**Exercise brief:** Exactly and only the lines from the first entry through the line with "Facies is a" should be copied, both ends included, with no pictures.

──────

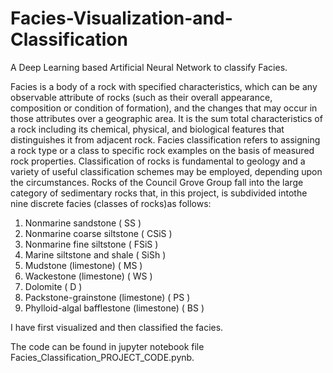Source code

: # Facies-Visualization-and-Classification
A Deep Learning based Artificial Neural Network to classify Facies.

Facies is a body of a rock with specified characteristics, which can be any observable attribute of rocks (such as their overall appearance, composition or condition of formation), and the changes that may occur in those attributes over a geographic area. It is the sum total characteristics of a rock including its chemical, physical, and biological features that distinguishes it from adjacent rock.
Facies classification refers to assigning a rock type or a class to specific rock examples on the basis of measured rock properties. Classification of rocks is fundamental to geology and a variety of useful classification schemes may be employed, depending upon the circumstances. Rocks of the Council Grove Group fall into the large category of sedimentary rocks that, in this project, is subdivided intothe nine discrete facies (classes of rocks)as follows:
1.	Nonmarine sandstone ( SS )
2.	Nonmarine coarse siltstone ( CSiS )
3.	Nonmarine fine siltstone ( FSiS )
4.	Marine siltstone and shale ( SiSh )
5.	Mudstone (limestone) ( MS )
6.	Wackestone (limestone) ( WS )
7.	Dolomite ( D )
8.	Packstone-grainstone (limestone) ( PS )
9.	Phylloid-algal bafflestone (limestone) ( BS )

I have first visualized and then classified the facies.

The code can be found in jupyter notebook file Facies_Classification_PROJECT_CODE.pynb.
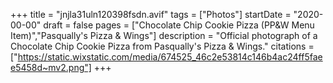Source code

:+++
title = "jnjla31uln120398fsdn.avif"
tags = ["Photos"]
startDate = "2020-00-00"
draft = false
pages = ["Chocolate Chip Cookie Pizza (PP&W Menu Item)","Pasqually's Pizza & Wings"]
description = "Official photograph of a Chocolate Chip Cookie Pizza from Pasqually's Pizza & Wings."
citations = ["https://static.wixstatic.com/media/674525_46c2e53814c146b4ac24ff5faee5458d~mv2.png"]
+++
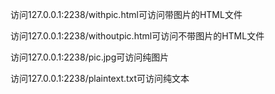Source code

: 访问127.0.0.1:2238/withpic.html可访问带图片的HTML文件

访问127.0.0.1:2238/withoutpic.html可访问不带图片的HTML文件

访问127.0.0.1:2238/pic.jpg可访问纯图片

访问127.0.0.1:2238/plaintext.txt可访问纯文本
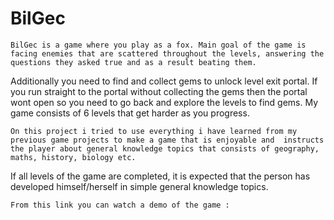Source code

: # BilGec
    BilGec is a game where you play as a fox. Main goal of the game is facing enemies that are scattered throughout the levels, answering the questions they asked true and as a result beating them. 
Additionally you need to find and collect gems to unlock level exit portal. If you run straight to the portal without collecting the gems then the portal wont open so you need to go back and explore the levels to find gems. My game consists of 6 levels that get harder as you progress. 

    On this project i tried to use everything i have learned from my previous game projects to make a game that is enjoyable and  instructs the player about general knowledge topics that consists of geography, maths, history, biology etc.
If all levels of the game are completed, it is expected that the person has developed himself/herself in simple general knowledge topics.

    From this link you can watch a demo of the game : 


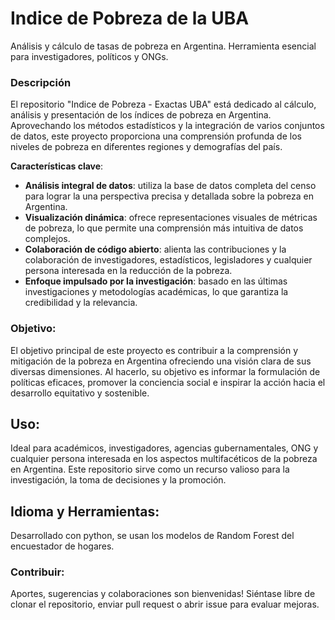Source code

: # Indice de Pobreza de la UBA

Análisis y cálculo de tasas de pobreza en Argentina. Herramienta esencial para investigadores, políticos y ONGs.

### Descripción

El repositorio "Indice de Pobreza - Exactas UBA" está dedicado al cálculo, análisis y presentación de los índices de pobreza en Argentina. Aprovechando los métodos estadísticos y la integración de varios conjuntos de datos, este proyecto proporciona una comprensión profunda de los niveles de pobreza en diferentes regiones y demografías del país.

**Características clave**:

- **Análisis integral de datos**: utiliza la base de datos completa del censo para lograr la una perspectiva precisa y detallada sobre la pobreza en Argentina.
- **Visualización dinámica**: ofrece representaciones visuales de métricas de pobreza, lo que permite una comprensión más intuitiva de datos complejos.
- **Colaboración de código abierto**: alienta las contribuciones y la colaboración de investigadores, estadísticos, legisladores y cualquier persona interesada en la reducción de la pobreza.
- **Enfoque impulsado por la investigación**: basado en las últimas investigaciones y metodologías académicas, lo que garantiza la credibilidad y la relevancia.

### Objetivo:

El objetivo principal de este proyecto es contribuir a la comprensión y mitigación de la pobreza en Argentina ofreciendo una visión clara de sus diversas dimensiones. Al hacerlo, su objetivo es informar la formulación de políticas eficaces, promover la conciencia social e inspirar la acción hacia el desarrollo equitativo y sostenible.

## Uso:

Ideal para académicos, investigadores, agencias gubernamentales, ONG y cualquier persona interesada en los aspectos multifacéticos de la pobreza en Argentina. Este repositorio sirve como un recurso valioso para la investigación, la toma de decisiones y la promoción.

## Idioma y Herramientas:

Desarrollado con python, se usan los modelos de Random Forest del encuestador de hogares.

### Contribuir:

Aportes, sugerencias y colaboraciones son bienvenidas! Siéntase libre de clonar el repositorio, enviar pull request o abrir issue para evaluar mejoras.
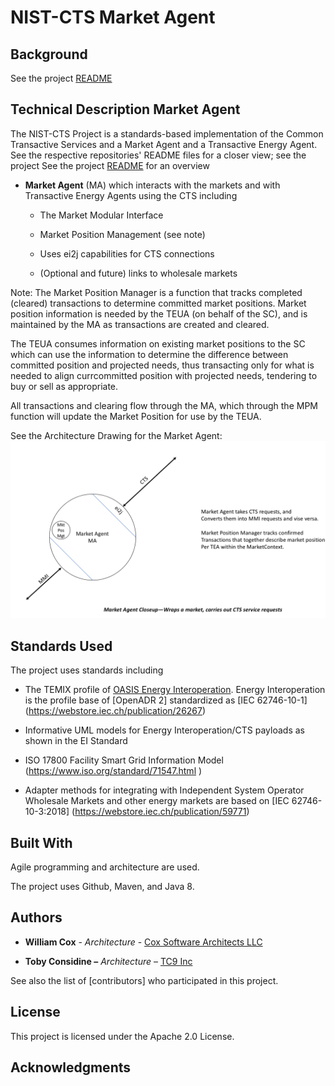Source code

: NIST-CTS Market Agent
========

Background
----------
See the project [README](../../README.md)

Technical Description Market Agent
---------------------
The NIST-CTS Project is a standards-based implementation of the Common
Transactive Services and a Market Agent and a Transactive Energy Agent. See the
respective repositories' README files for a closer view; see  the project See the project [README](../../README.md) for an overview

-   **Market Agent** (MA) which interacts with the markets and with Transactive
    Energy Agents using the CTS including
    
    -   The Market Modular Interface
    
    -   Market Position Management (see note)
    
    -   Uses ei2j capabilities for CTS connections
    
    -   (Optional and future) links to wholesale markets

Note: 
The Market Position Manager is a function that tracks completed (cleared) transactions to determine committed market positions. Market position information is needed by the TEUA (on behalf of the SC), and is maintained by the MA as transactions are created and cleared.

The TEUA consumes information on existing market positions to the SC which can use the information to determine the difference between committed position and projected needs, thus transacting only for what is needed to align currcommitted position with projected needs, tendering to buy or sell as appropriate.

All transactions and clearing flow through the MA, which through the MPM function will update the Market Position for use by the TEUA.

See the Architecture Drawing for the Market Agent: ![Market Agent Architecture Drawing](MarketAgent-Architecture.png)

Standards Used
--------------

The project uses standards including

-   The TEMIX profile of [OASIS Energy
    Interoperation](https://docs.oasis-open.org/energyinterop/ei/v1.0/os/).
    Energy Interoperation is the profile base of [OpenADR 2] standardized as
    [IEC 62746-10-1] (<https://webstore.iec.ch/publication/26267>)

-   Informative UML models for Energy Interoperation/CTS payloads as shown in
    the EI Standard

-   ISO 17800 Facility Smart Grid Information Model
    (<https://www.iso.org/standard/71547.html> )

-   Adapter methods for integrating with Independent System Operator Wholesale
    Markets and other energy markets are based on [IEC 62746-10-3:2018]
    (<https://webstore.iec.ch/publication/59771>)
    
Built With
----------

Agile programming and architecture are used.

The project uses Github, Maven, and Java 8.

Authors
-------

-   **William Cox** - *Architecture* - [Cox Software Architects
    LLC](http://coxsoftwarearchitects.com/)

-   **Toby Considine –** *Architecture* – [TC9 Inc](http://www.tc9.com/)

See also the list of [contributors] who participated in this project.

License
-------

This project is licensed under the Apache 2.0 License.

Acknowledgments
---------------
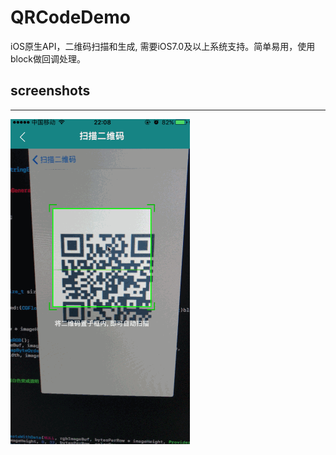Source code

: # QRCodeDemo
iOS原生API，二维码扫描和生成, 需要iOS7.0及以上系统支持。简单易用，使用block做回调处理。

## screenshots
***
![image](Preview/demo.gif)
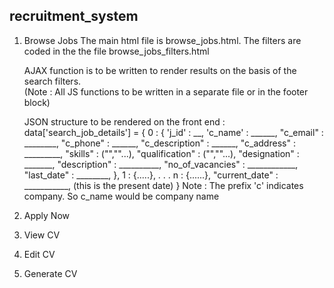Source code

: ## recruitment_system

1. Browse Jobs
    The main html file is browse_jobs.html.
    The filters are coded in the the file browse_jobs_filters.html
    
    AJAX function is to be written to render results on the basis of the search filters.    
    (Note : All JS functions to be written in a separate file or in the footer block)

    JSON structure to be rendered on the front end :
    data['search_job_details'] = {
        0 : {
            'j_id' : __,
            'c_name' : ______,
            "c_email" : ________,
            "c_phone" : ______,
            "c_description" : ______,
            "c_address" : _________,
            "skills" : ("",""...),
            "qualification" : ("",""...),
            "designation" : _______,
            "description" : __________,
            "no_of_vacancies" : ____________,
            "last_date" : ________,
        },
        1 : {.....},
        .
        .
        .
        n : {......},
        "current_date" : ___________, (this is the present date)
    }
    Note : The prefix 'c' indicates company. So c_name would be company name

2. Apply Now
    
3. View CV
4. Edit CV
5. Generate CV

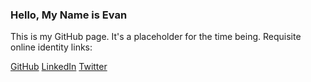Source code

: ### Hello, My Name is Evan

This is my GitHub page. It's a placeholder for the time being. Requisite online identity links:

[GitHub](https://github.com/eculver)
[LinkedIn](https://www.linkedin.com/in/eculver)
[Twitter](https://twitter.com/evanculver)
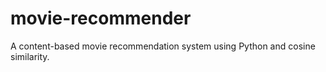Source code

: # movie-recommender
A content-based movie recommendation system using Python and cosine similarity.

──────

**Response to the task:**
Source code

: # Facies-Visualization-and-Classification
A Deep Learning based Artificial Neural Network to classify Facies.

Facies is a body of a rock with specified characteristics, which can be any observable attribute of rocks (such as their overall appearance, composition or condition of formation), and the changes that may occur in those attributes over a geographic area. It is the sum total characteristics of a rock including its chemical, physical, and biological features that distinguishes it from adjacent rock.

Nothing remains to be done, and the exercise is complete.